Reputation: 46
I am making an Android Application to manage finances. Each user has their own details under the collection users
in my database financier
. I am not using any type of Sign-In method. It is a custom sign up with my custom form.
For now, I have been changing the database rules to accept any request before a given date as the application is under development.
I want the users to operate under my credentials. I am not thinking of publishing this application anywhere, but I want the application to be authenticated, like using the service-account-key.json
in NodeJs.
If I put the JSON file in my project, will it be exported at the time of exporting the APK? If so, will any user be able to get the credentials to my database by taking out the JSON file?
Upvotes: 0
Views: 101
Reputation: 598765
If I understand you correctly you're thinking of including your service account credentials in an app, that you then ship to your users. I highly recommend against doing that.

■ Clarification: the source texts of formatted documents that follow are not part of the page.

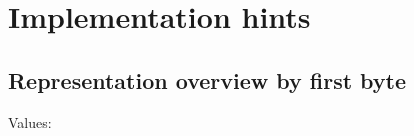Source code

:
\section{Implementation hints}
\label{sec:implementation}

\subsection{Representation overview by first byte}
\label{sec:implementation:representation_by_first_byte}

Values:\nolinebreak

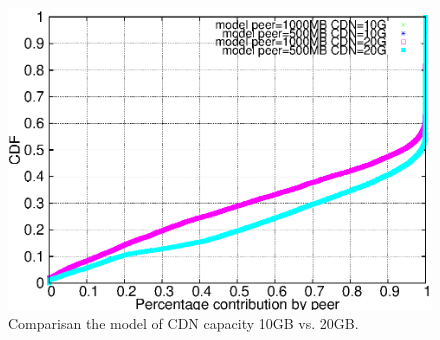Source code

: \documentclass[conference]{IEEEtran}
\begin{document}
\begin{figure}[th]
\begin{center}
\includegraphics[scale=0.6]{graphs/hit-model-500MBvs-1000MB-10G-20G-cdf.eps}
\end{center}
\caption{Comparisan the model of CDN capacity 10GB vs. 20GB.}
\label{fig:10Gvs20G}
\vspace{-2mm}
\end{figure} 



\end{document}

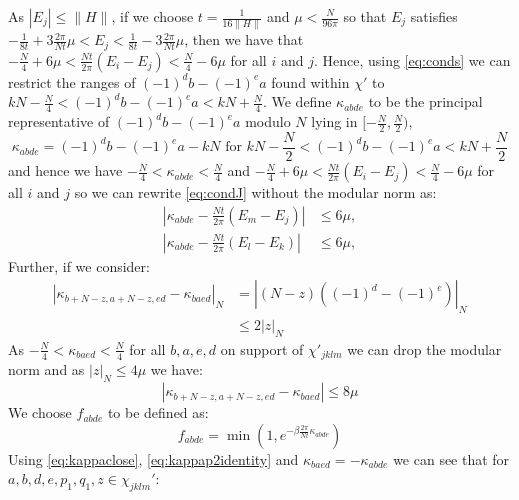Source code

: As $|E_j| \leq \|H\|$, if we choose $t = \frac{1}{16\|H\|}$ and $\mu < \frac{N}{96\pi}$ so that $E_j$ satisfies $-\frac{1}{8t} + 3\frac{2\pi}{Nt}\mu < E_j < \frac{1}{8t} - 3\frac{2\pi}{Nt}\mu$, then we have that $-\frac{N}{4}+6\mu < \frac{Nt}{2\pi}(E_i -E_j) < \frac{N}{4}-6\mu$ for all $i$ and $j$. Hence, using \eqref{eq:conds} we can restrict the ranges of $(-1)^db-(-1)^ea$ found within $\chi'$ to $kN - \frac{N}{4}< (-1)^db-(-1)^ea < kN + \frac{N}{4}$.
We define $\kappa_{abde}$ to be the principal representative of $(-1)^db-(-1)^ea$ modulo $N$ lying in $[-\frac{N}{2},\frac{N}{2})$, 
\begin{equation}
    \kappa_{abde} = (-1)^db-(-1)^ea-kN \text{ for } kN - \frac{N}{2}< (-1)^db-(-1)^ea < kN + \frac{N}{2}
    \label{eq:kappadef}
\end{equation}
and hence we have $-\frac{N}{4}<\kappa_{abde} < \frac{N}{4}$ and $-\frac{N}{4}+6\mu < \frac{Nt}{2\pi}(E_i -E_j) < \frac{N}{4}-6\mu$ for all $i$ and $j$ so we can rewrite \eqref{eq:condJ} without the modular norm as:
\begin{equation}
    \begin{aligned}
    \left|\kappa_{abde}-\frac{Nt}{2\pi}(E_m-E_j)\right|&\leq 6\mu,\\
    \left|\kappa_{abde}-\frac{Nt}{2\pi}(E_l-E_k)\right|&\leq 6\mu,
\end{aligned}
\label{eq:kappaclose}
\end{equation}
Further, if we consider:
\begin{align}
    \left|\kappa_{b+N-z,a+N-z,ed} - \kappa_{baed}\right|_{N} &= |(N-z)((-1)^d-(-1)^e)|_{N}\\
    &\leq 2|z|_{N}
\end{align}
As $-\frac{N}{4}<\kappa_{baed} < \frac{N}{4}$ for all $b,a,e,d$ on support of $\chi'_{jklm}$ we can drop the modular norm and as $|z|_{N} \leq 4\mu$ we have:
\begin{equation}
    \left|\kappa_{b+N-z,a+N-z,ed} - \kappa_{baed}\right| \leq 8\mu
    \label{eq:kappap2identity}
\end{equation}
We choose $f_{abde}$ to be defined as:
\begin{equation}
    f_{abde} = \min(1,e^{-\beta\frac{2\pi}{Nt}\kappa_{abde}})
\end{equation}
Using \eqref{eq:kappaclose}, \eqref{eq:kappap2identity} and $\kappa_{baed}
= -\kappa_{abde}$ we can see that for $a,b,d,e,p_1,q_1,z \in \chi_{jklm}'$:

Any information you include in the APK, or that is loaded by the app at runtime, can in principle be intercepting by users of that app. And if they do so, the service account credentials will give them full, unrestricted access to your project.

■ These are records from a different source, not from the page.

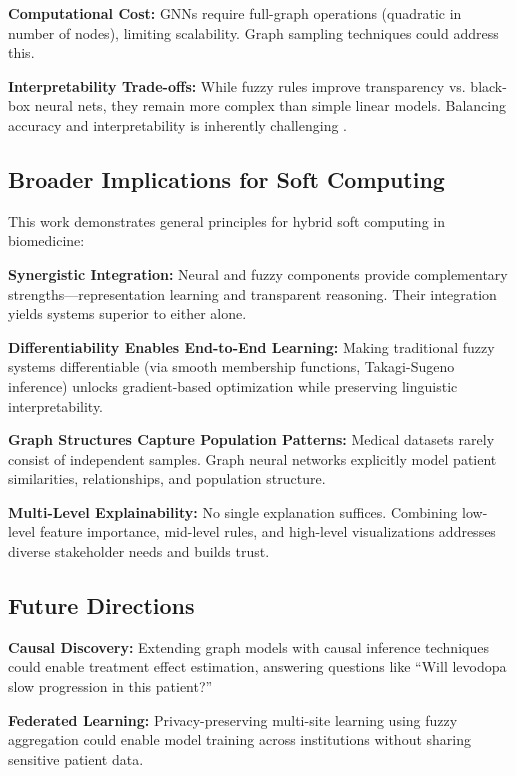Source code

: \documentclass[conference]{IEEEtran}
\begin{document}
\textbf{Computational Cost:} GNNs require full-graph operations (quadratic in number of nodes), limiting scalability. Graph sampling techniques \cite{hamilton2017inductive} could address this.

\textbf{Interpretability Trade-offs:} While fuzzy rules improve transparency vs. black-box neural nets, they remain more complex than simple linear models. Balancing accuracy and interpretability is inherently challenging \cite{rudin2019stop}.

\subsection{Broader Implications for Soft Computing}

This work demonstrates general principles for hybrid soft computing in biomedicine:

\textbf{Synergistic Integration:} Neural and fuzzy components provide complementary strengths---representation learning and transparent reasoning. Their integration yields systems superior to either alone.

\textbf{Differentiability Enables End-to-End Learning:} Making traditional fuzzy systems differentiable (via smooth membership functions, Takagi-Sugeno inference) unlocks gradient-based optimization while preserving linguistic interpretability.

\textbf{Graph Structures Capture Population Patterns:} Medical datasets rarely consist of independent samples. Graph neural networks explicitly model patient similarities, relationships, and population structure.

\textbf{Multi-Level Explainability:} No single explanation suffices. Combining low-level feature importance, mid-level rules, and high-level visualizations addresses diverse stakeholder needs and builds trust.

\subsection{Future Directions}

\textbf{Causal Discovery:} Extending graph models with causal inference techniques \cite{peters2017elements} could enable treatment effect estimation, answering questions like ``Will levodopa slow progression in this patient?''

\textbf{Federated Learning:} Privacy-preserving multi-site learning using fuzzy aggregation \cite{kairouz2019advances} could enable model training across institutions without sharing sensitive patient data.
\end{document}
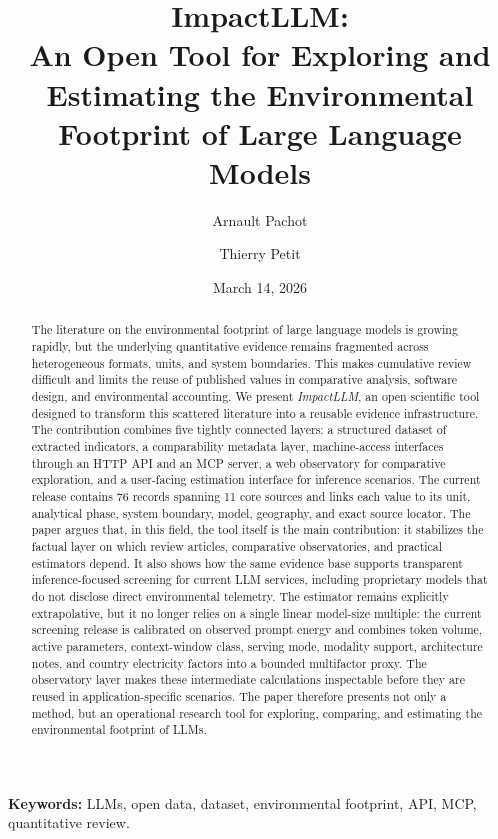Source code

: \documentclass[11pt,a4paper]{article}
\title{ImpactLLM:\\An Open Tool for Exploring and Estimating the Environmental Footprint of Large Language Models}
\author{Arnault Pachot \and Thierry Petit}
\date{March 14, 2026}
\begin{document}
\maketitle

\begin{abstract}
The literature on the environmental footprint of large language models is growing rapidly, but the underlying quantitative evidence remains fragmented across heterogeneous formats, units, and system boundaries. This makes cumulative review difficult and limits the reuse of published values in comparative analysis, software design, and environmental accounting. We present \emph{ImpactLLM}, an open scientific tool designed to transform this scattered literature into a reusable evidence infrastructure. The contribution combines five tightly connected layers: a structured dataset of extracted indicators, a comparability metadata layer, machine-access interfaces through an HTTP API and an MCP server, a web observatory for comparative exploration, and a user-facing estimation interface for inference scenarios. The current release contains 76 records spanning 11 core sources and links each value to its unit, analytical phase, system boundary, model, geography, and exact source locator. The paper argues that, in this field, the tool itself is the main contribution: it stabilizes the factual layer on which review articles, comparative observatories, and practical estimators depend. It also shows how the same evidence base supports transparent inference-focused screening for current LLM services, including proprietary models that do not disclose direct environmental telemetry. The estimator remains explicitly extrapolative, but it no longer relies on a single linear model-size multiple: the current screening release is calibrated on observed prompt energy and combines token volume, active parameters, context-window class, serving mode, modality support, architecture notes, and country electricity factors into a bounded multifactor proxy. The observatory layer makes these intermediate calculations inspectable before they are reused in application-specific scenarios. The paper therefore presents not only a method, but an operational research tool for exploring, comparing, and estimating the environmental footprint of LLMs.
\end{abstract}

\textbf{Keywords:} LLMs, open data, dataset, environmental footprint, API, MCP, quantitative review.
\end{document}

The most common way to secure access is by signing the user's in to Firebase Authentication, and using that information in the security rules of your database, and in Cloud Functions.
You can either have them sign in with an existing provider, build your own custom provider, or even use anonymous authentication (which means they don't have to enter any credentials). What all of these have in common is that the user gets a UID, and a token, that is passed to the server and database with each request, and that can't be forged.
That's actually another of the dangers of including your service account credentials in your APK: they'd allow a malicious user to forge their own tokens/UIDs for your project.
An alternative that doesn't require signing in with Firebase Authentication is to route all access to the data to a custom backend that you code, either on your own server, or in Cloud Functions. But this means that you'll have to ensure all access is authorized in that server-side code too. So you'd essentially be writing in server-side code, what you'd otherwise write in Firebase's server-side security rules.